RECAPPING LAST WEEK
The Federal Reserve lowered its benchmark interest rate by 25 basis points while signaling a
pause in further reductions as they look for clearer signals on inflation and the labor market. U.S.
equity indices delivered mixed performance that culminated in Friday’s sharp selloff. Equal–
weight, small cap, and value indices outperformed, indicating a rotation away from large–cap
growth stocks. The Russell 2000 index rose 1.2% while the Nasdaq Composite fell 1.6% and the
S&P500 slid 0.6%. Basic materials were the standout sector, rising 2.4% as the metals and
mining subsector jumped. Precious metals rallied sharply, with silver rocketing higher by more
than 10% before giving up nearly half the gains on Friday, while gold rose 2.4%, nearing its record
high from October. Technology fell 2% after earnings reports from Oracle and Broadcom renewed
concerns over artificial intelligence capital outlays. The U.S. Treasury yield curve steepened after
the Fed decision, with the two–year yield inching lower while the 10–year rose to near 4.2% on
expectations for firmer growth and steady inflation. The division within the FOMC was apparent as
two members dissented in favor of keeping rates unchanged, while a total of six had indicated no
cut according to the “dot plots”. The Fed’s median outlook sees just one quarter–point cut in 2026,
but with a wide dispersion of views. In its Summary of Economic Projections, the Fed saw longer–
term rates remaining higher than expected and bumped its 2026 GDP growth estimate up to 2.3%
from 1.8%. Projections for inflation were revised lower but expected to remain above the Fed’s 2%
target for several years. The Fed also announced it would begin buying Treasury bills to help
steady short–term funding markets.

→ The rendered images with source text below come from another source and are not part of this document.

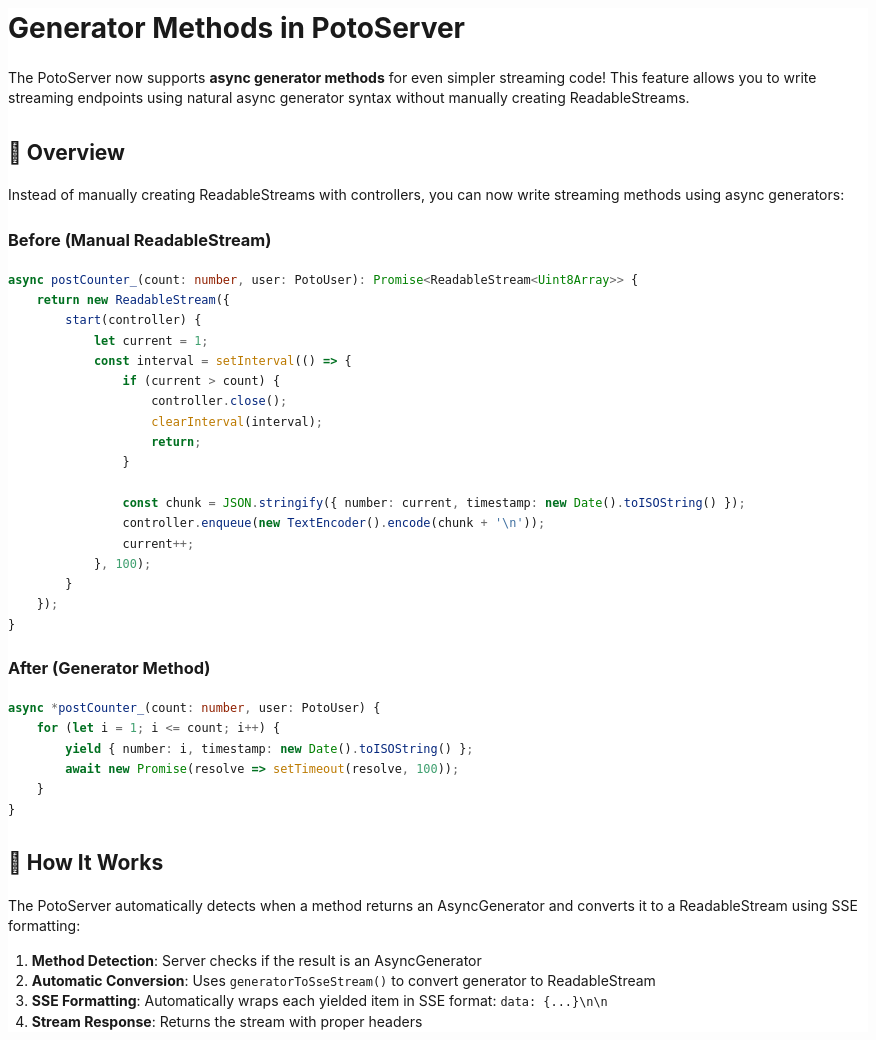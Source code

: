 # Generator Methods in PotoServer

The PotoServer now supports **async generator methods** for even simpler streaming code! This feature allows you to write streaming endpoints using natural async generator syntax without manually creating ReadableStreams.

## 🎯 **Overview**

Instead of manually creating ReadableStreams with controllers, you can now write streaming methods using async generators:

### **Before (Manual ReadableStream)**
```typescript
async postCounter_(count: number, user: PotoUser): Promise<ReadableStream<Uint8Array>> {
    return new ReadableStream({
        start(controller) {
            let current = 1;
            const interval = setInterval(() => {
                if (current > count) {
                    controller.close();
                    clearInterval(interval);
                    return;
                }
                
                const chunk = JSON.stringify({ number: current, timestamp: new Date().toISOString() });
                controller.enqueue(new TextEncoder().encode(chunk + '\n'));
                current++;
            }, 100);
        }
    });
}
```

### **After (Generator Method)**
```typescript
async *postCounter_(count: number, user: PotoUser) {
    for (let i = 1; i <= count; i++) {
        yield { number: i, timestamp: new Date().toISOString() };
        await new Promise(resolve => setTimeout(resolve, 100));
    }
}
```

## 🚀 **How It Works**

The PotoServer automatically detects when a method returns an AsyncGenerator and converts it to a ReadableStream using SSE formatting:

1. **Method Detection**: Server checks if the result is an AsyncGenerator
2. **Automatic Conversion**: Uses `generatorToSseStream()` to convert generator to ReadableStream
3. **SSE Formatting**: Automatically wraps each yielded item in SSE format: `data: {...}\n\n`
4. **Stream Response**: Returns the stream with proper headers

In other economic news, the delayed JOLTS report—a
combination of September and October’s numbers—showed an increase in both job openings and
layoffs. The Employment Cost Index for Q3 was little changed, suggesting that labor costs are not
contributing to inflation risks, though tariff–related price pressures remained elevated. On the
international side, oil prices tumbled even as geopolitical tensions escalated with the U.S. seizure
of a Venezuelan tanker. Prospects of a global supply surplus outweighed concerns of disruption
from a sanctioned exporter. The Reserve Bank of Australia essentially ended its easing cycle,
holding rates steady for a third straight meeting and stating that price risks have “tilted to the
upside”. The Bank of Canada also kept its policy rate unchanged as inflation hovered near the 2%
target and the country’s economic growth has proved resilient despite U.S. trade measures.

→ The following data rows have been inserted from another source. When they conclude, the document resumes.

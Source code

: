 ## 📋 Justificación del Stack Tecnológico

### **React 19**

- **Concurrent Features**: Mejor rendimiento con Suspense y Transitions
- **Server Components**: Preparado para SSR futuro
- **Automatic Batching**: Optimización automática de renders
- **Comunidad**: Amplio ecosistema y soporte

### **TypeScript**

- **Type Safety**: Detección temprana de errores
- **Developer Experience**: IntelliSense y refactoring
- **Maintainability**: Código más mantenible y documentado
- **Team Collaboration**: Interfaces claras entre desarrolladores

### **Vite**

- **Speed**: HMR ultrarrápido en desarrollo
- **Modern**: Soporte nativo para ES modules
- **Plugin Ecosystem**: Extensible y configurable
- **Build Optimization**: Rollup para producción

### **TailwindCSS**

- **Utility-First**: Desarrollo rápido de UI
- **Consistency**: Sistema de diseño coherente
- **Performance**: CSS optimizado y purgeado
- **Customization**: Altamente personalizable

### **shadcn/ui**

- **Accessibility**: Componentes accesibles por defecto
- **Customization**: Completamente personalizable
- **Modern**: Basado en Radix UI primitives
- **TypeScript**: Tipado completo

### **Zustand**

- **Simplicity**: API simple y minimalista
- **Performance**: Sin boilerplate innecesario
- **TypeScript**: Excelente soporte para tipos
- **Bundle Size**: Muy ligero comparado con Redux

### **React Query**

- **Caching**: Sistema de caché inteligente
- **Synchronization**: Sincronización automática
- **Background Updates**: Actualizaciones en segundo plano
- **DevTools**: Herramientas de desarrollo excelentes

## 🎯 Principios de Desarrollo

Finally, higher food prices pushed China’s CPI to a 21–month high, but a continued fall in producer
prices suggested that overall domestic demand remained weak. With a month still remaining in
the year, China became the first country to reach an annual accumulated trade surplus of $1
trillion. Despite exports to America falling by nearly 20% due to tariffs, China continued to sell
three times as much to the U.S. as it buys. Sales to other countries have ramped up considerably,
leading to the record surplus.
THE WEEK AHEAD
This is the last full trading week of the year, and it is paired with a crowded agenda that includes
more central bank meetings and long–delayed U.S. jobs and inflation data. Tuesday’s non–farm
payrolls report will include the past two months’ data and expectations are for a significant
decline from September’s 119,000 increase, although economists do not anticipate job losses as
were seen in the most recent ADP private payrolls report. The October CPI report was cancelled,
so Thursday’s release will reflect November and is expected to come in at +3.0% YoY, the same
pace as September. These data points could strongly influence the Fed’s thinking on monetary
policy going forward, but after last week’s meeting, there is a higher speed limit for growth in the
eyes of policy makers. Even though its median projection suggests only one rate cut next year, fed
funds futures are currently pricing in two, with the first expected in April at the earliest. Other U.S.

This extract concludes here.